A falta de matéria-prima está a impedir as empresas portuguesas de
aumentar as exportações e rentabilizar toda a capacidade instalada, de
cerca de 600 mil toneladas por ano. A ARAP estima que o consumo
nacional de açúcar branco ronde as 300 mil toneladas anuais e que
cerca de 120 a 130 mil toneladas sejam vendidas para Espanha.

"Não pomos em causa os acordos preferenciais, mas deve haver um
mecanismo para recorrer ao mercado mundial sem pagar direitos [de
importação], quando não é possível comprar a matéria-prima", sublinha
o presidente da ARAP. A importação de rama de açúcar do Brasil, Cuba
ou Índia, por exemplo, só é permitida em quantidades muito pequenas e
está sujeita ao pagamento de direitos de importação.

Numa altura em que se discute o regresso à produção de beterraba em
Portugal - no final de Fevereiro os deputados do PSD e do PCP
apresentaram projectos de resolução no Parlamento nesse sentido -, a
ARAP teme que o Governo deixe de fora as pretensões dos refinadores na
ronda negocial em curso em Bruxelas, no âmbito da revisão da Política
Agrícola Comum (PAC).
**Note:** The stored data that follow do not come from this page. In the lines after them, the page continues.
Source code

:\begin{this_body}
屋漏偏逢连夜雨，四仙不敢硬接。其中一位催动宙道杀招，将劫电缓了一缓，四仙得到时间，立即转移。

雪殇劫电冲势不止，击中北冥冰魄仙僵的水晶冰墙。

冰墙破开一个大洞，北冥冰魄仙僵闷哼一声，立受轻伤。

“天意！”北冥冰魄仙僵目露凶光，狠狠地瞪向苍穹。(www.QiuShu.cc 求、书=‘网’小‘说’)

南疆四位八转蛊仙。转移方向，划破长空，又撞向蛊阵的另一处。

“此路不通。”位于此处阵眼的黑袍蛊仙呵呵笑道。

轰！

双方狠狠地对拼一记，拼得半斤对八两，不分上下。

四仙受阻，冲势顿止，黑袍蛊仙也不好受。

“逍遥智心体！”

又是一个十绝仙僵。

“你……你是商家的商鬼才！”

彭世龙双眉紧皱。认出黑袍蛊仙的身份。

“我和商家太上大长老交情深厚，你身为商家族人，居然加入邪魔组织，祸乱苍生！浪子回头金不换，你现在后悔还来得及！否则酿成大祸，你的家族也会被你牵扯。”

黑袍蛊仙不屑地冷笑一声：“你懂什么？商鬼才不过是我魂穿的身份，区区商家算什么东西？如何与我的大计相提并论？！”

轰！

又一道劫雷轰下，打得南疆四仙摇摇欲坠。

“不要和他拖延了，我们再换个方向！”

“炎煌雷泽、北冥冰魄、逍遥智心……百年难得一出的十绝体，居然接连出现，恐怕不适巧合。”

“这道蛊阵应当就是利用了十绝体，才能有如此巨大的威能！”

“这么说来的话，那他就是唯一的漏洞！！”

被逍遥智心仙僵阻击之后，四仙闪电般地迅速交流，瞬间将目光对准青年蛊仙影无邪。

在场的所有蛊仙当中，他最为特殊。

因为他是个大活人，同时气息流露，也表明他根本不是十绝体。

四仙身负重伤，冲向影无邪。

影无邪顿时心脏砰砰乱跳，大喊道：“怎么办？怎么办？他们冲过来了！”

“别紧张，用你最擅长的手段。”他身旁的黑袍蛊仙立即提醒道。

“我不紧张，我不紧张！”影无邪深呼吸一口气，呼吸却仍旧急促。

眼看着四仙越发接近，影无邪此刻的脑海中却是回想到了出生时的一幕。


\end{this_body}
Para a associação, o regresso à beterraba, cujo
cultivo se concentrava sobretudo nas regiões do Ribatejo e Alentejo,
tem um "indiscutível interesse agronómico", mas é financeiramente
arriscado, nomeadamente, "face às perspectivas de evolução futuras dos
preços".

Contactado, o Ministério da Agricultura sublinha que, apesar das três
refinarias existentes em Portugal laborarem abaixo da sua capacidade,
"a existência da produção de açúcar de beterraba nacional, além de
promover a produção agrícola nacional, também pode reduzir a
dependência do exterior" da rama de açúcar. O futuro, diz fonte do
ministério, passa pela reforma da PAC e "quer seja por medidas de
regulação de contenção da produção, quer seja com contingentação das
importações, terá de se encontrar um equilíbrio e dispositivos
específicos" para ambos os sectores.

A Associação Nacional dos Produtores de Beterraba (Anprobe) já veio
defender o "papel importantíssimo" deste produto na rotação de
culturas e recorda que o fim do seu cultivo acentuou o desequilíbrio
da balança comercial, "uma vez que a importação de ramas agrava essa
balança em 150 milhões de euros por ano". Esta realidade que poderia
ser "invertida através da produção nacional" de beterraba para a
produção de açúcar, diz a Anprobe, num comunicado divulgado esta
semana.

A DAI, instalada em Coruche, era a única fábrica de transformação de
beterraba em Portugal e depois da OCM do Açúcar passou a usar a suas
instalações para a refinação de açúcar bruto de cana. A cultura da
beterraba chegou a envolver 600 agricultores e devido à reestruturação
da indústria o Governo optou por atribuir ajudas (que totalizaram 7,4
milhões de euros) aos que deixaram de produzir este hortícola.

Na Europa, a cultura da beterraba começou no século XIX no Norte de
França para acabar com a dependência do açúcar de cana das colónias.
Com o desenvolvimento do transporte marítimo e a concorrência do
açúcar de cana só se manteve graças a mecanismos de protecção.